Praktische Ernährungstipps: Kochendes Wasser kurz abkühlen lassen, bevor die ganzen Blätter des Grünen Tees aufgebrüht werden. Maximal 1-2 Minuten ziehen lassen. Grüner Tee enthält Koffein – vielleicht eine Alternative zum Wachmacher Kaffee am Morgen?!

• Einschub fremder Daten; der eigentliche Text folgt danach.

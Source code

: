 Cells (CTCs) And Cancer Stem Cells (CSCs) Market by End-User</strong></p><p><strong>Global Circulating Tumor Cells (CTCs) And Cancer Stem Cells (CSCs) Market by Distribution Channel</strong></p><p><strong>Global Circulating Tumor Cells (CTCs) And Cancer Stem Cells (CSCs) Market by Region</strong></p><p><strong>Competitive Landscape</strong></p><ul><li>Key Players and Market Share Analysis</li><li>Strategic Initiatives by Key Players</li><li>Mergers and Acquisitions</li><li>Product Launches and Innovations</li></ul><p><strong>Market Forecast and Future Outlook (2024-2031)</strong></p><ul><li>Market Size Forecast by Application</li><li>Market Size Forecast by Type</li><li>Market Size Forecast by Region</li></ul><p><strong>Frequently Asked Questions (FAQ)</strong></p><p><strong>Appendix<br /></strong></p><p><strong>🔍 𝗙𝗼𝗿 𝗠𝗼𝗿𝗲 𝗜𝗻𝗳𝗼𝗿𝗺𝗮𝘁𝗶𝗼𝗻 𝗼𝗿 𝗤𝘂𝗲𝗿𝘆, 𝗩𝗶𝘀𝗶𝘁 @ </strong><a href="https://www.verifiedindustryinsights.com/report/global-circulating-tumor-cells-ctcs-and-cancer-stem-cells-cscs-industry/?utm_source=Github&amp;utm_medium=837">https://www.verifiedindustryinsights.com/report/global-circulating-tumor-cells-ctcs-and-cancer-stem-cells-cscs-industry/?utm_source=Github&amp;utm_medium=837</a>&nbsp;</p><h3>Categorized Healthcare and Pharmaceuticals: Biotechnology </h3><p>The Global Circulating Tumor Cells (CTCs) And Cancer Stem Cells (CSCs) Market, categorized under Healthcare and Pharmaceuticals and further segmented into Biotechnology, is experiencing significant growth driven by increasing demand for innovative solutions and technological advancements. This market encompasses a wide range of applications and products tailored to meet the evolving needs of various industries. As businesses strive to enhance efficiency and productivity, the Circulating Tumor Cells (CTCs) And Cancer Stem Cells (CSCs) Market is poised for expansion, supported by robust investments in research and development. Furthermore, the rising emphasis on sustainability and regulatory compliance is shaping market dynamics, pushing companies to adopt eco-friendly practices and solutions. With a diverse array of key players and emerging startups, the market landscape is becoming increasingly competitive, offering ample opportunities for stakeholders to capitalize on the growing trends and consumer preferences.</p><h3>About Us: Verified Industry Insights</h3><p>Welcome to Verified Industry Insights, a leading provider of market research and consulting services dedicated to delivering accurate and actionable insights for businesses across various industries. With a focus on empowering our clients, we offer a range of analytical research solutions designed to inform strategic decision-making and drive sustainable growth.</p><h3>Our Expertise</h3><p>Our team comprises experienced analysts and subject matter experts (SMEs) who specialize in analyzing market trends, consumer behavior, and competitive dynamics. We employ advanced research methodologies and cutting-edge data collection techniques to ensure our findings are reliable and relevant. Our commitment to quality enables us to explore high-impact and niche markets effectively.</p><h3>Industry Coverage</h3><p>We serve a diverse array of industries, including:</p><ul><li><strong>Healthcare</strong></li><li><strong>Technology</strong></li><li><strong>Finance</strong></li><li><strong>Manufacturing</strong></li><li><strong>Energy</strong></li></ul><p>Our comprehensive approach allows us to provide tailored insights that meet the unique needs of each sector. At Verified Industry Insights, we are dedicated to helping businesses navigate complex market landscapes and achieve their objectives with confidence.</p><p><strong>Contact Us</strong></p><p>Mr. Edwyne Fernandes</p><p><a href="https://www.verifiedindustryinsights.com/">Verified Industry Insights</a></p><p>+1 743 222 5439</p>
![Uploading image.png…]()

7. Sardinen – festigen Knochen und Zähne
Sardinen liefern viel Calcium und Vitamin D, die für die Härtung und den Aufbau von Knochen und Zähnen unentbehrlich sind und damit zu den Lebensmitteln zählen, die am besten vor Osteoporose schützen können. Dies gilt insbesondere für Personen, die eine Milchunverträglichkeit haben und so nicht ausreichend Calcium über Milchprodukte zuführen.
Praktische Ernährungstipps: Sardinen am besten frisch gegrillt oder kurz gebraten zubereiten. Die in Öl eingelegten Fische besser gut abtropfen lassen, bevor sie mit ein wenig Zitronensaft beträufelt zum grünen Salat gegessen werden.

8. Eier – zum Muskelaufbau und für gute Laune
Tatsächlich sind eiweißreiche Lebensmittel wie Fisch, Geflügel, Bohnen, Nüsse oder Kerne gute Quellen für die Aminosäure Tryptophan. Diese Aminosäure ist essentiell und bildet den Baustein für den Aufbau von Serotonin, dem so genannten Glückshormon. Eier bieten neben der Aminosäure Tryptophan noch andere essentielle Aminosäuren. Empfehlenswert ist vor allem das fettarme Hühnereiklar. Die Kombination von Ei mit Kartoffeln bietet eine sehr hohe biologische Wertigkeit; d. h. viel körpereigenes Eiweiß kann daraus aufgebaut werden, also stellt Hühnereiweiß eine wertvolle Quelle in der Muskelaufbauphase dar.
Praktische Ernährungstipps: Zum Abendessen fettarm zubereitetes Rührei mit Vollkornbrot und frischen Tomaten + Basilikum und etwas Walnussöl genießen.
Tipp: Checken Sie Ihren täglichen Ernährungsplan: Welche Fitmacher essen oder trinken Sie regelmäßig?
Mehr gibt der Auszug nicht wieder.